Das Dockville ist ein utopisches Wohlfühlbecken erster Güte. Doch damit sich das Festival nicht gänzlich in Seifenblasen-Harmonie und Konfetti-Regen auflöst, haben die Organisatoren den Hip-Hop eingeladen. Etwa in Gestalt des höchst amüsanten Rappers Fatoni, verkörpert vom Münchner Theaterschauspieler Anton Schneider. Die Grenzen im Kopf verschiebt er mit Versen wie „Scheiß auf Authentizität/ich will einfach nur ich selbst sein“. Reichlich ironisches Wasser auf das Lagerfeuer der Eitelkeiten, das das Dockville ebenfalls ist.

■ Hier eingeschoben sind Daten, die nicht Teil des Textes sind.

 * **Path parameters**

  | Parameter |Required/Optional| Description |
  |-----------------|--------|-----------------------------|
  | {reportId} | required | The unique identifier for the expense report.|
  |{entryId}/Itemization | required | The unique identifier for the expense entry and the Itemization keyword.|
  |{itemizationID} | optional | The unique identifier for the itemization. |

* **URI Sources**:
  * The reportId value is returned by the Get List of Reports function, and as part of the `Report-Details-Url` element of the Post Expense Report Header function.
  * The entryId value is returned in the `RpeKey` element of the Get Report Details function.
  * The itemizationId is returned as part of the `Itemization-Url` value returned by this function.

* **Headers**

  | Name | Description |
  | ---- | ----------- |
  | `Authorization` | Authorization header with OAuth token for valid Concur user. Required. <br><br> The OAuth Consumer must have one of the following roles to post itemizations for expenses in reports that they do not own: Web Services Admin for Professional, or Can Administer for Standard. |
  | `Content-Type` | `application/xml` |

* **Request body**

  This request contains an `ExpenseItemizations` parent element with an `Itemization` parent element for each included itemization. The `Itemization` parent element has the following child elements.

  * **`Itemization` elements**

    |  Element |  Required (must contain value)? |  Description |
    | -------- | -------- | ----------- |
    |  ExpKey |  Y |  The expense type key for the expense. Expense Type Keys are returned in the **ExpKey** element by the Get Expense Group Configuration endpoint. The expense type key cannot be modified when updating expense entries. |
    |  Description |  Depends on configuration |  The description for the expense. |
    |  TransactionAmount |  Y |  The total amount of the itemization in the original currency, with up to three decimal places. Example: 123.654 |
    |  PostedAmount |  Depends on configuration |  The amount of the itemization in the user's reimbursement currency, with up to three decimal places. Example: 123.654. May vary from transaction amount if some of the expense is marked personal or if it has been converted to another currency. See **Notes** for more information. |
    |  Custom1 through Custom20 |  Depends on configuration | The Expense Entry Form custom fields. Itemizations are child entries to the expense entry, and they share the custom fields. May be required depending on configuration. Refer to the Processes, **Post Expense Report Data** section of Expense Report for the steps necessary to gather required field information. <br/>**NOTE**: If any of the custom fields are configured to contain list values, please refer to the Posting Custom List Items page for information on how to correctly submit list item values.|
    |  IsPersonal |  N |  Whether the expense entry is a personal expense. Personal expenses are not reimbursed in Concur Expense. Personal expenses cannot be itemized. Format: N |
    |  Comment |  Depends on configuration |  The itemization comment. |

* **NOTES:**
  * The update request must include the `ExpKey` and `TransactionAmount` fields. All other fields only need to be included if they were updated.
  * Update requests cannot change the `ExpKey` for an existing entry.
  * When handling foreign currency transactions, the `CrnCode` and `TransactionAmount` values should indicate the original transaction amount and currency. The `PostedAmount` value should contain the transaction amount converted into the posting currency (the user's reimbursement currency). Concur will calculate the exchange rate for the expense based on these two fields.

Wenn zum Feiern stets das Fotografieren, zum Prosten das Posten gehört. Wie ein Kommentar wirkt später das Lichtspiel auf dem Rethespeicher, auf dem in großen Lettern das Wort „Dockville“ erscheint. Das Festival als riesige Projektionsfläche. Eine sehr schöne allerdings.
Reichlich reales Sendungsbewusstsein besitzt wiederum das Hip-Hop-Duo Zugezogen Maskulin, das über und gegen Fremdenhass, Homophobie und Doppelmoral rappt. Ein Druck aus Worten. Krawall, Freiheitsliebe. Beide bald schweißnass. Beide nah an der Rampe, nah an den Fans, ihrer Gang. Die Linie zwischen Publikum und Künstler, sie soll verwischen. Das gilt ebenfalls für die Kunst auf dem Gelände, die alleine oder mittels geführtem Spaziergang entdeckt werden kann.
„Unkraut“ heißt ein windschiefes Gewächshaus, das allmählich zuwuchert. Wie das Dockville-Gelände selbst „work in progress“. Und Maria Gideon hat im Kubendorf, einer Ansammlung von Mini-Galerien, ein „Museum der verlorenen Träume“ geschaffen, in dem sie an die Flüchtigkeit der Dinge erinnert. Doch selbst wenn das Dockville vorüber ist, haben die Besucher gewiss einige Träume hinzugewonnen.